The scientists unearthed the dinosaur, which represents a new genus and species, at 4200 metres, Australian Broadcasting Corporation (ABC) reported today.

The dinosaur lived 190 million years ago during the early Jurassic period, at what is now Mount Kirkpatrick, near the Beardmore Glacier.

The species adds to a growing number of dinosaurs known to have roamed the now-polar continent.

The dinosaur is named Glacialisaurus hammeri, after the noted Antarctica fossil hunter Professor William Hammer, and was identified by a femur leg bone and an incomplete ankle and foot.

''Scaling the material up to similar-sized relatives would suggest that it was around seven metres long and weighed perhaps 4-5 tonnes,'' said Nathan Smith, a graduate student at Chicago's Field Museum and a member of the Committee on Evolutionary Biology.

Mr Smith, along with palaeontologist Dr Diego Pol of Argentina's Museo Paleontologico Egidio Feruglio, described the anatomy of the new sauropodomorph dinosaur in this month's Acta Palaeontologica Polonica.

Sauropodomorphs, with their incredibly long necks, tails and classic dinosaur shape, were the largest animals ever known.

''Throughout the evolution of sauropodomorphs, there appears to be a general trend of increasing body size, and Glacialisaurus would likely fit somewhere in the middle of this evolutionary trend,'' Mr Smith said.

He said that this group was generally considered to contain plant eaters.
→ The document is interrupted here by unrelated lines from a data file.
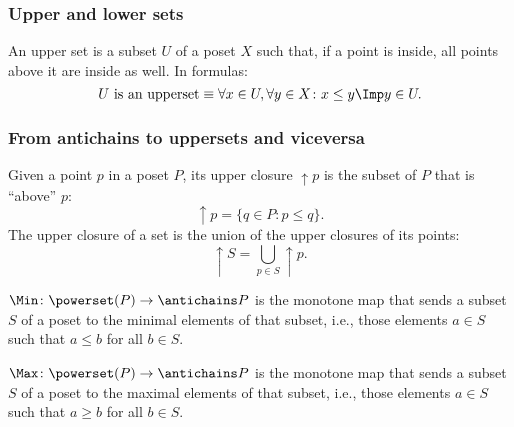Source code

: \subsubsection{Upper and lower sets}

\begin{definition}
\label{def:upperset}An upper set is a subset $U$ of a poset $X$ such
that, if a point is inside, all points above it are inside as well.
In formulas:
\begin{equation}
\text{$U$ is an upperset} \equiv \forall x\in U, \forall y\in X\colon x\leq y \Imp y\in U.
\end{equation}
\end{definition}

\begin{definition}
\label{def:lowerset}
\end{definition}


\subsubsection{From antichains to uppersets and viceversa}


\begin{definition}
\label{def:upperclosure}
Given a point $p$ in a poset $P$, its upper closure $\uparrow p$ is the subset of $P$ that is ``above'' $p$:
    \begin{equation}
        \uparrow p = \{ q\in P \colon p \leq q\}.
    \end{equation}
    The upper closure of a set is the union of the upper closures of its points:
    \begin{equation}
        \uparrow S = \bigcup_{p\in S}\uparrow p.
    \end{equation}
\end{definition}




\begin{definition}
\label{def:Min}
$\Min \colon \powerset(P) \to \antichains P$ is the monotone map that sends a subset $S$ of a poset to the minimal elements of that subset, i.e., those elements $a \in S$ such that $a \leq b$ for all $b \in S$.
\end{definition}
\begin{definition}
\label{def:Max}
$\Max \colon \powerset(P) \to \antichains P$ is the monotone map that sends a subset $S$ of a poset to the maximal elements of that subset, i.e., those elements $a \in S$ such that $a \geq b$ for all $b \in S$.
\end{definition}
But some earlier members, perhaps even the new dinosaur, may have eaten almost anything in sight, with plants providing the bulk, he added.

Bones of another Antarctic dinosaur, still under preparation, suggest G hammeri coexisted for a time with true sauropods, a related but distinct group of dinos.

''This tells us that animals that probably had overlapping ecological roles were present in the same environment,'' Mr Smith said.

''Either these groups were directly competing with each other for resources, or they somehow occupied slightly different niches within the environment,'' he added.

That environment and climate was very different than it is today, said Dr Thomas Wagner, program director of Antarctic Earth Sciences at the National Science Foundation, which supported the research.

Antarctica's early Jurassic climate was warmer than it is today and probably supported ultra-tall trees that sauropodomorphs, like giraffes on steroids, were adept at eating, he said.

Dr Wagner described Antarctica as a Jurassic 'freeway', since ''it was the route by which dinosaurs and mammals moved from places like Africa to Australia. Then, once it broke away, it may have been a refuge, albeit a cold one,'' he said.

Even back in G hammeri's day, Dr Wagner said Antarctica would have forced the dinosaur and its relatives to endure ''a long, cold, dark winter, yet similar animals lived in places like China.'' ''How did they do that?'' he asked.

Both Dr Wagner and Smith hoped lengthier fieldwork in Antarctica might solve this question, as well as other dinosaur mysteries concerning the planet's most southern continent.